Among the entries below, find all lines that include "performed" and copy them.

**** Input for this task

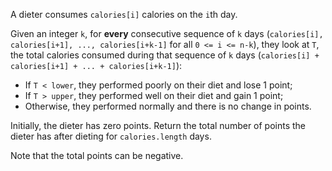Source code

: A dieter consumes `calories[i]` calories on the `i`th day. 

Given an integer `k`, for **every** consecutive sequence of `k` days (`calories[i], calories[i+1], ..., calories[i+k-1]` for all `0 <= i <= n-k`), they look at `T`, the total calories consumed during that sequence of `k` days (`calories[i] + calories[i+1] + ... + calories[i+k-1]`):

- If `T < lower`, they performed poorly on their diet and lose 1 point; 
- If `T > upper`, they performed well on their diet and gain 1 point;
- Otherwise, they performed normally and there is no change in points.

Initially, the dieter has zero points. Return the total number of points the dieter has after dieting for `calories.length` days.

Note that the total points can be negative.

********

### Your solution:
- If `T < lower`, they performed poorly on their diet and lose 1 point; 
- If `T > upper`, they performed well on their diet and gain 1 point;
- Otherwise, they performed normally and there is no change in points.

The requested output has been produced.